Directions
Taking the listing below, restate word for word each line from the line with "# 2.1.0 (2020-09-06)" to the line with "dont modify the", ends included, and stop there.

--*--

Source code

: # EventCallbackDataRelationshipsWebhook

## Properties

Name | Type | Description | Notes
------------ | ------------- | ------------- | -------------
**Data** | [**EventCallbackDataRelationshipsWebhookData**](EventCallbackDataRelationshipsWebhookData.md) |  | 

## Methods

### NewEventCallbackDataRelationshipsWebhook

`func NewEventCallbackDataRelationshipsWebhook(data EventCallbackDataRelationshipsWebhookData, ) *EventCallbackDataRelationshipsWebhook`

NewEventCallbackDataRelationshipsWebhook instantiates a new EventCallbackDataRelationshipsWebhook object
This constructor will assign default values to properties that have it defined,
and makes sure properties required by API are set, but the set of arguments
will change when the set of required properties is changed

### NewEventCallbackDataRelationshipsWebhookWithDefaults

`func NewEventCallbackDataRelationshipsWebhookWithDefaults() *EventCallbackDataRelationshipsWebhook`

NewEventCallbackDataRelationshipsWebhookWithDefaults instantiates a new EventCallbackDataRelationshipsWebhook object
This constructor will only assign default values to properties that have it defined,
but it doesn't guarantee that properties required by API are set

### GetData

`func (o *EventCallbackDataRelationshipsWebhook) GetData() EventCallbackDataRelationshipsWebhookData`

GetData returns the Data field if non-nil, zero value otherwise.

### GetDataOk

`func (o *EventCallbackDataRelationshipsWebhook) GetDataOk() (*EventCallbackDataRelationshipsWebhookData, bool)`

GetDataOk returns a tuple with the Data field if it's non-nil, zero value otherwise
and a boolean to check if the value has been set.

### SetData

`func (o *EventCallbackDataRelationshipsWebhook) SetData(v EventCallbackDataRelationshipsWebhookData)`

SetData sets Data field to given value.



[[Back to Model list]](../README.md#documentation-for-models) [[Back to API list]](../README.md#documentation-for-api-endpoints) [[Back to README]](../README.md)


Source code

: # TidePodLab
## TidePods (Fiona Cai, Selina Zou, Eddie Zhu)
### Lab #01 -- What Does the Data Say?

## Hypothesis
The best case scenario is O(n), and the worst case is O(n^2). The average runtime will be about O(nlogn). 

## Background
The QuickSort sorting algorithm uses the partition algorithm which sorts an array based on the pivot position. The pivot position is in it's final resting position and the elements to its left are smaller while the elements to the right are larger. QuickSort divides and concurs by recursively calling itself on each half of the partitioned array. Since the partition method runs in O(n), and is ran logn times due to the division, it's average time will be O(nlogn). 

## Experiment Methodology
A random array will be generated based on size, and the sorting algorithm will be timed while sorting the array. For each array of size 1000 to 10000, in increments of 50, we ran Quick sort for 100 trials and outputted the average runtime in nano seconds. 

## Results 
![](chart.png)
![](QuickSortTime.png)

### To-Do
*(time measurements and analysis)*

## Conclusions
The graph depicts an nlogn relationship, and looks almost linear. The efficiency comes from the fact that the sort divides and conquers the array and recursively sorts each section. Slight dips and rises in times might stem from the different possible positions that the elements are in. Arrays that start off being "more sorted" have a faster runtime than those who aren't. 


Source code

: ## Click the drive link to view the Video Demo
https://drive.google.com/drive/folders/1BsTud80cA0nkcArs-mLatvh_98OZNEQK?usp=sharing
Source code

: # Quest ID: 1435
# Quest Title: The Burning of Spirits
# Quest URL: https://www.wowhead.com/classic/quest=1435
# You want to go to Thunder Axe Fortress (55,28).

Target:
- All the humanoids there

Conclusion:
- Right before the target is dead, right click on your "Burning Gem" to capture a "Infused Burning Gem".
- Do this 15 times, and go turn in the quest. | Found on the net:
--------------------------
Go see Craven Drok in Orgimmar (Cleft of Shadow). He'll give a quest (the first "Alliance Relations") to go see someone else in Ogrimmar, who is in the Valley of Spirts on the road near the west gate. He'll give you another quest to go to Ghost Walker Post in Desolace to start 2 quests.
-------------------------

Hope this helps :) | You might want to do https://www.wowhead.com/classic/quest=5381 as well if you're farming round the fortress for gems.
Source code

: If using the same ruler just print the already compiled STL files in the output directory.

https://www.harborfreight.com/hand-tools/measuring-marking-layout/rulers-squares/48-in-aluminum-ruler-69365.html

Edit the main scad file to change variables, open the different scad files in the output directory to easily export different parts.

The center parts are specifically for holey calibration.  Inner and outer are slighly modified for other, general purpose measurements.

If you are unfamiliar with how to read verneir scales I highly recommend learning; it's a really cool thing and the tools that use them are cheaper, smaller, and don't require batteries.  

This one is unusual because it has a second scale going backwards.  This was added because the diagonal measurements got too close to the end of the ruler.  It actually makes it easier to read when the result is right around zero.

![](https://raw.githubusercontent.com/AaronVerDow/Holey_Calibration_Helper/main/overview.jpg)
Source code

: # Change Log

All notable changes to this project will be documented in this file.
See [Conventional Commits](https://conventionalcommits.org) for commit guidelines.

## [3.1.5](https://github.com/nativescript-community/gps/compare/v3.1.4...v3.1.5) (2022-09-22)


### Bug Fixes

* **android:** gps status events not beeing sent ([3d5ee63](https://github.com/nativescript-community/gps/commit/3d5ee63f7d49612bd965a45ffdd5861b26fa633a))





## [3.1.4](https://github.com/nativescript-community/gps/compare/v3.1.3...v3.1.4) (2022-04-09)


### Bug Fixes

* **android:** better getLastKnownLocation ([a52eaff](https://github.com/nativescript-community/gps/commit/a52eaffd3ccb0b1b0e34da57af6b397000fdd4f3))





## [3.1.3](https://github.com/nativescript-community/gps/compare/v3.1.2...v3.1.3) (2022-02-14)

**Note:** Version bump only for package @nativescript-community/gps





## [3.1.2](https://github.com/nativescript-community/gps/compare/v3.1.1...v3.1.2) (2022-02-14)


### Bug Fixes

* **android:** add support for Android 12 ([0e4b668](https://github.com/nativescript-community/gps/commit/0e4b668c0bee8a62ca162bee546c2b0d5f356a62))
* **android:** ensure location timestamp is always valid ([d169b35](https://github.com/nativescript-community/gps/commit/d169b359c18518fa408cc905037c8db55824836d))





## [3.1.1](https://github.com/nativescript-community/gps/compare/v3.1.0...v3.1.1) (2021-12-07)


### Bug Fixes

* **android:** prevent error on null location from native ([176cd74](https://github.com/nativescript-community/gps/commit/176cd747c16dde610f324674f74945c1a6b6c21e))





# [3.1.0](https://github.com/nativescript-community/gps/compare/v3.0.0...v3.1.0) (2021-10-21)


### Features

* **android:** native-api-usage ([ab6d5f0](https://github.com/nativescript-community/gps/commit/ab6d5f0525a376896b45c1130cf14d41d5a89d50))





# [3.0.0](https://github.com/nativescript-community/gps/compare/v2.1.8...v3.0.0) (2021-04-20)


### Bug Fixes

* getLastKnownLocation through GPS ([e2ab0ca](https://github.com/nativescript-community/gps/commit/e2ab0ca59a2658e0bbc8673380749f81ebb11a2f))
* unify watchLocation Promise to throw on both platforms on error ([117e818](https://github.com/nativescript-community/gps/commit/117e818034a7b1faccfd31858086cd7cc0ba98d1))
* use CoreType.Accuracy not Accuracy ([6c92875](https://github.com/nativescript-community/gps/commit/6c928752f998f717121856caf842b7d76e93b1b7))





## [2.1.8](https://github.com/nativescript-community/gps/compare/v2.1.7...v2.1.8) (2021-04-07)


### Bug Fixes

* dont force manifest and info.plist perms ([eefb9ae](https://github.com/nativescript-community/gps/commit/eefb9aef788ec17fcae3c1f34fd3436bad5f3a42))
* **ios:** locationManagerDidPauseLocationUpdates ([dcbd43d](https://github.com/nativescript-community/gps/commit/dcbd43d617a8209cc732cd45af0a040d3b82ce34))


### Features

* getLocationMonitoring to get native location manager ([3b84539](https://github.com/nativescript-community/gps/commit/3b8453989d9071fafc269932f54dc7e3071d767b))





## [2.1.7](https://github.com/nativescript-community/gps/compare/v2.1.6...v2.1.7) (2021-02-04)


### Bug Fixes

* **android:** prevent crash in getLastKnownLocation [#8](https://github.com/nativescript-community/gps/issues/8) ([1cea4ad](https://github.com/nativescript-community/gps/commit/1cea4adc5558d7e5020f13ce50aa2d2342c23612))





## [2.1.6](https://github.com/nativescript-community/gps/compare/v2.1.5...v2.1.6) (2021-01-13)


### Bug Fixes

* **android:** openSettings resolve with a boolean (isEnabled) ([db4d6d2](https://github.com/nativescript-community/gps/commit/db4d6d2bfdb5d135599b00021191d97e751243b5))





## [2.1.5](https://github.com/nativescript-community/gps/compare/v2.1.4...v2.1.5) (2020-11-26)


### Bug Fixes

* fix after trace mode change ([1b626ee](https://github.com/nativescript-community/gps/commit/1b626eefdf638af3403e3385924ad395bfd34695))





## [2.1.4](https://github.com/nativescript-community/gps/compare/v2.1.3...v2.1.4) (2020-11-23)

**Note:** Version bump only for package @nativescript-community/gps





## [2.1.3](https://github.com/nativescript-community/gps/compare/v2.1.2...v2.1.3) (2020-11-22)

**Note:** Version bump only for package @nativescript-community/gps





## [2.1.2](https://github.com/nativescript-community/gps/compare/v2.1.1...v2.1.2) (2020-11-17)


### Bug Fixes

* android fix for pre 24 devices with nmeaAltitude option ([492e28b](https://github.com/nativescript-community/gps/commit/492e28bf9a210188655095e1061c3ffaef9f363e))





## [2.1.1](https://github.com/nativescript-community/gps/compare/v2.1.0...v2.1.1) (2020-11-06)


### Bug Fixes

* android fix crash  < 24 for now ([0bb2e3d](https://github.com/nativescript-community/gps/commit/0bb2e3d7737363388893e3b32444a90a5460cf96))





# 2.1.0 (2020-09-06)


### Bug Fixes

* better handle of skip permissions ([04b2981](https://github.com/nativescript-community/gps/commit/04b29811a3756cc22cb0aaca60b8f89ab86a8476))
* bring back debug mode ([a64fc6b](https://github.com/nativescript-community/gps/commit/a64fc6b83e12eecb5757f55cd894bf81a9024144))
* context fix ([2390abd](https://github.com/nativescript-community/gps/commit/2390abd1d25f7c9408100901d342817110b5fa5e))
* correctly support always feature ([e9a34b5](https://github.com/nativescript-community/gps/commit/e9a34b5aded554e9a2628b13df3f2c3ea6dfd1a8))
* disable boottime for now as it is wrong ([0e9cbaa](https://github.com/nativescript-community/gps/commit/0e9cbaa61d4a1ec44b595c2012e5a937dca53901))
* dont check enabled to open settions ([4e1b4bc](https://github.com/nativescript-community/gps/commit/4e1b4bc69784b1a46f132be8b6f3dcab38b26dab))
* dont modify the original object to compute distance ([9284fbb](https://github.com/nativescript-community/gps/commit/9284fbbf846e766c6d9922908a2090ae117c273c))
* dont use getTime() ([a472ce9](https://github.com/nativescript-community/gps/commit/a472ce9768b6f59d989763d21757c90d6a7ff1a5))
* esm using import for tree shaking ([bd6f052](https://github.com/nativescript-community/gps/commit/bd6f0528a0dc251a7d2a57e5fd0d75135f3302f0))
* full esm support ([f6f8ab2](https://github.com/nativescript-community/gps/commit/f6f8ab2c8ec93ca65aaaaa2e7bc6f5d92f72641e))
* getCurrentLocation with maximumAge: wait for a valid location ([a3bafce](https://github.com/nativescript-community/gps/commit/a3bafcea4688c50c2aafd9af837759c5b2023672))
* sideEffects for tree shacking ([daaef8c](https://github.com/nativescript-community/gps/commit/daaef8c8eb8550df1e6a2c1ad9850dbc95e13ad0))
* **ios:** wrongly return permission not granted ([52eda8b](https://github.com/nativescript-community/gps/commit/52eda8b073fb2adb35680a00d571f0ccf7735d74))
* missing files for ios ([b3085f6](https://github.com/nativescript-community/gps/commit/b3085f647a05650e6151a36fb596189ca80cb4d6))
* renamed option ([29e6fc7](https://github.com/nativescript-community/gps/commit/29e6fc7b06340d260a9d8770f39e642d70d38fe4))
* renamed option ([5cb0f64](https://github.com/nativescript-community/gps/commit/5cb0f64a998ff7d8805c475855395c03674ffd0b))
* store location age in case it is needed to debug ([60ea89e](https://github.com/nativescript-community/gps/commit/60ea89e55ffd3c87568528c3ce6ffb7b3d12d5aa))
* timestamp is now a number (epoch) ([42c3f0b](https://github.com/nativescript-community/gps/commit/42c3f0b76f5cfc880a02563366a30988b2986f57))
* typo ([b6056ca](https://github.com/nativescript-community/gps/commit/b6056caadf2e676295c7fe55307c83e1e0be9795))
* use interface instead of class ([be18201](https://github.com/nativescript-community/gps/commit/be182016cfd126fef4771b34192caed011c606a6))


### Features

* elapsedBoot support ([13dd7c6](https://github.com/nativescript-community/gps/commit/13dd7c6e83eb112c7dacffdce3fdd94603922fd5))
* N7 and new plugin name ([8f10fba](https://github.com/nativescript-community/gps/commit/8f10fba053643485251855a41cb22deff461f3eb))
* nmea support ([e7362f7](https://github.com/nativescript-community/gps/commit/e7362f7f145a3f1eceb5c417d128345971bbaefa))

--*--

Reply to the exercise
# 2.1.0 (2020-09-06)


### Bug Fixes

* better handle of skip permissions ([04b2981](https://github.com/nativescript-community/gps/commit/04b29811a3756cc22cb0aaca60b8f89ab86a8476))
* bring back debug mode ([a64fc6b](https://github.com/nativescript-community/gps/commit/a64fc6b83e12eecb5757f55cd894bf81a9024144))
* context fix ([2390abd](https://github.com/nativescript-community/gps/commit/2390abd1d25f7c9408100901d342817110b5fa5e))
* correctly support always feature ([e9a34b5](https://github.com/nativescript-community/gps/commit/e9a34b5aded554e9a2628b13df3f2c3ea6dfd1a8))
* disable boottime for now as it is wrong ([0e9cbaa](https://github.com/nativescript-community/gps/commit/0e9cbaa61d4a1ec44b595c2012e5a937dca53901))
* dont check enabled to open settions ([4e1b4bc](https://github.com/nativescript-community/gps/commit/4e1b4bc69784b1a46f132be8b6f3dcab38b26dab))
* dont modify the original object to compute distance ([9284fbb](https://github.com/nativescript-community/gps/commit/9284fbbf846e766c6d9922908a2090ae117c273c))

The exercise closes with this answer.